Implicit racism makes up uncomfortable with the use of the “N” word, but we still see Black men as more threatening than Whites. Implicit (and sometimes explicit) racism feeds The Aggrieved’s sense that the world is somehow “out of joint.” When a Black man holds the loftiest honor this nation can bestow, it has to be some kind of trick or dirty deal. For them, no other explanation suffices.

To top it off, even among the general population, Congress has a popularity rating that vies with that of a colonoscopy.  The old joke, “Question: How can you tell a politician is lying? Answer: His lips are moving.” is no longer a joke.  For many people, it has become a compelling political stance.

All of this is why we have “the Teflon Don.”  He can say anything; he can say nothing.  It doesn’t matter.  Trump supporters love their man, but not really.  What they truly love is finally having someone holding center stage and channeling their grievous sense of loss and waving their flag of angry resistance.

The Aggrieved want their nation back; they want someone who buys into, and loudly sells, the myth that America really was at one time invincible domestically and abroad and can be again; they want no more of those slick politicians with their stump speeches, complex answers to complex questions, or carefully-worded position papers.

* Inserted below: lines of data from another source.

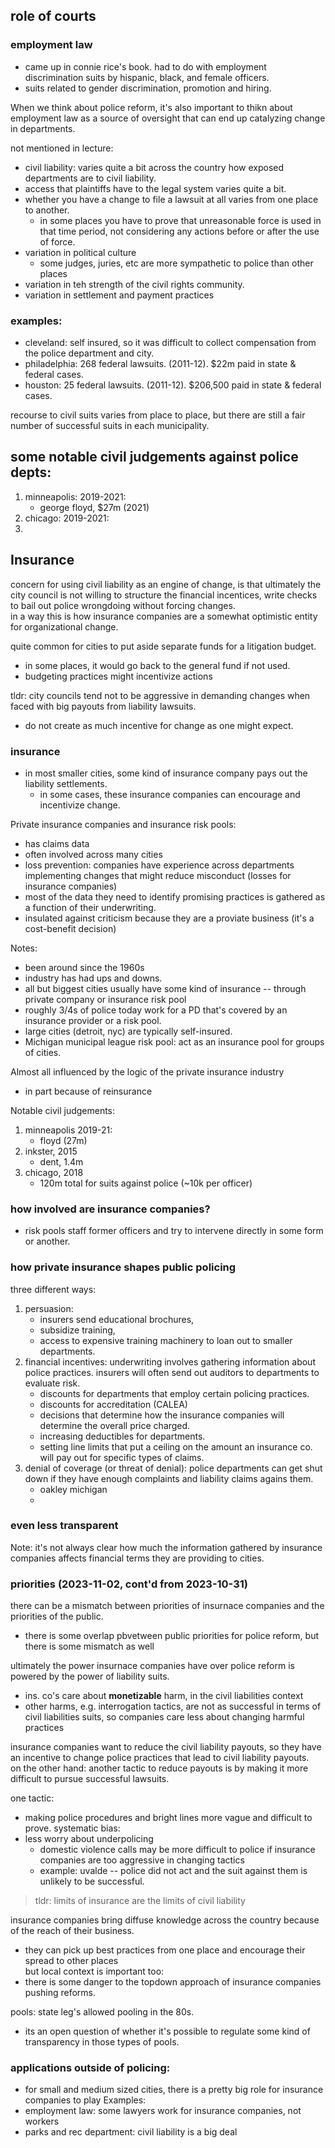 ## role of courts 

### employment law  
- came up in connie rice's book. had to do with employment discrimination suits by hispanic, black, and female officers.  
-  suits related to gender discrimination, promotion and hiring.  

When we think about police reform, it's also important to thikn about employment law as a source of oversight that can end up catalyzing change in departments.  

not mentioned in lecture: 
- civil liability: varies quite a bit across the country how exposed departments are to civil liability.  
-  access that plaintiffs have to the legal system varies quite a bit.  
-  whether you have a change to file a lawsuit at all varies from one place to another.  
    -  in some places you have to prove that unreasonable force is used in that time period, not considering any actions before or after the use of force.  
-  variation in political culture  
    -  some judges, juries, etc are more sympathetic to police than other places  
-  variation in teh strength of the civil rights community.  
-  variation in settlement and payment practices  

### examples:  
-  cleveland: self insured, so it was difficult to collect compensation from the police department and city.  
-  philadelphia: 268 federal lawsuits. (2011-12). $22m paid in state & federal cases.  
-  houston: 25 federal lawsuits. (2011-12). $206,500 paid in state & federal cases.  

recourse to civil suits varies from place to place, but there are still a fair number of successful suits in each municipality. 

## some notable civil judgements against police depts:  
1. minneapolis: 2019-2021:
    - george floyd, $27m (2021)
2. chicago: 2019-2021:
3.  

## Insurance 

concern for using civil liability as an engine of change, is that ultimately the city council is not willing to structure the financial incentices, write checks to bail out police wrongdoing without forcing changes.  
in a way this is how insurance companies are a somewhat optimistic entity for organizational change.  

quite common for cities to put aside separate funds for a litigation budget.  
-  in some places, it would go back to the general fund if not used.  
-  budgeting practices might incentivize actions

tldr: city councils tend not to be aggressive in demanding changes when faced with big payouts from liability lawsuits.  
-  do not create as much incentive for change as one might expect.  

### insurance  
-  in most smaller cities, some kind of insurance company pays out the liability settlements.  
    -  in some cases, these insurance companies can encourage and incentivize change.

Private insurance companies and insurance risk pools:  
-  has claims data  
-  often involved across many cities
-  loss prevention: companies have experience across departments implementing changes that might reduce misconduct (losses for insurance companies)  
-  most of the data they need to identify promising practices is gathered as a function of their underwriting.  
-  insulated against criticism because they are a proviate business (it's a cost-benefit decision)

Notes:  
-  been around since the 1960s  
-  industry has had ups and downs.  
-  all but biggest cities usually have some kind of insurance -- through private company or insurance risk pool  
-  roughly 3/4s of police today work for a PD that's covered by an insurance provider or a risk pool.  
-  large cities (detroit, nyc) are typically self-insured.  
-  Michigan municipal league risk pool: act as an insurance pool for groups of cities.  

Almost all influenced by the logic of the private insurance industry  
-  in part because of reinsurance  


Notable civil judgements:  
1.  minneapolis 2019-21:
    -  floyd (27m)
2.  inkster, 2015
    -  dent, 1.4m
3.  chicago, 2018
    -  120m total for suits against police (~10k per officer)  

### how involved are insurance companies?  

-  risk pools staff former officers and try to intervene directly in some form or another.  

### how private insurance shapes public policing   

three different ways:  
1.  persuasion: 
    - insurers send educational brochures,
    - subsidize training, 
    - access to expensive training machinery to loan out to smaller departments.  
2.  financial incentives: underwriting involves gathering information about police practices. insurers will often send out auditors to departments to evaluate risk. 
    - discounts for departments that employ certain policing practices. 
    - discounts for accreditation (CALEA)
    - decisions that determine how the insurance companies will determine the overall price charged.
    - increasing deductibles for departments. 
    - setting line limits that put a ceiling on the amount an insurance co. will pay out for specific types of claims.  
3. denial of coverage (or threat of denial): police departments can get shut down if they have enough complaints and liability claims agains them.  
    - oakley michigan
    - 

### **even less transparent**
Note: it's not always clear how much the information gathered by insurance companies affects financial terms they are providing to cities.  

### priorities  (2023-11-02, cont'd from 2023-10-31)

there can be a mismatch between priorities of insurnace companies and the priorities of the public.

- there is some overlap pbvetween public priorities for police reform, but there is some mismatch as well 

ultimately the power insurnace companies have over police reform is powered by the power of liability suits.  
- ins. co's care about **monetizable** harm, in the civil liabilities context 
- other harms, e.g. interrogation tactics, are not as successful in terms of civil liabilities suits, so companies care less about changing harmful practices  

insurance companies want to reduce the civil liability payouts, so they have an incentive to change police practices that lead to civil liability payouts.  
on the other hand: another tactic to reduce payouts is by making it more difficult to pursue successful lawsuits.

one tactic:
- making police procedures and bright lines more vague and difficult to prove.
systematic bias: 
- less worry about underpolicing 
    -  domestic violence calls may be more difficult to police if insurance companies are too aggressive in changing tactics  
    -  example: uvalde -- police did not act and the suit against them is unlikely to be successful. 

> tldr: limits of insurance are the limits of civil liability

insurance companies bring diffuse knowledge across the country because of the reach of their business.
-  they can pick up best practices from one place and encourage their spread to other places  
but local context is important too: 
-  there is some danger to the topdown approach of insurance companies pushing reforms.  

pools: 
state leg's allowed pooling in the 80s.  
-  its an open question of whether it's possible to regulate some kind of transparency in those types of pools. 

### applications outside of policing:

-  for small and medium sized cities, there is a pretty big role for insurance companies to play 
Examples:
-  employment law: some lawyers work for insurance companies, not workers  
-  parks and rec department: civil liability is a big deal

And, Trump is all the more attractive because he continually reminds everyone within earshot that he has the “fuck-you” money that all of them (us) dream of having. McTrump’s braggadocio is the swagger that The Aggrieved American wants to have as he strolls down the streets of his city.  The Aggrieved American heartily shares McTrump’s open disdain for professional politicians and the press. It is exactly what he or she would gladly display if anyone would just notice them and ask them.

The Aggrieved see a world around them that feeds into, and reinforces, that “bitter sense of loss” that motivates them. They often can’t really put their finger on the source of their distress, but they know something is deeply wrong. They feel it in their guts, in their souls.

They know they have lost something important, so they might be moved to pat their pockets to jog their memory of what might be missing. They now know they have no need to go so far. Trump tells them often and loudly, in no uncertain terms, what is gone. He then points his well-manicured finger at the dastardly sneak thieves who let it be stolen away, and the crowd roars its full-throated approval.

Luckily, for those of us not among The Aggrieved, Trump’s campaigns largely resemble the path taken by infectious diseases. The most troublesome infectious diseases are those that allow the patient to linger and infect others before killing their host. However, most infectious diseases are self-limiting. They seek out the vulnerable; do their worst; kill off their hosts; then disappear.

[NOTE:  I thought that limiting would occur in the R primaries; now it seems that it will be in a brokered R convention or the general election. My bad.]

*[Looking at this “man of the hour ” phenomenon, it seems interesting to track TIME magazine covers and man of the year awards for the 1930s, another era of political instability.  Hitler was Man of the Year in 1938 and was on the cover three times from 1931-1936; Joseph Goebbels was on a TIME cover in 1933; Mussolini was on two cover in 1935-36; Franco was on one cover in 1937;  Stalin was Man of the Year in 1939 and 1942 and appeared on two covers in 1936-1937.]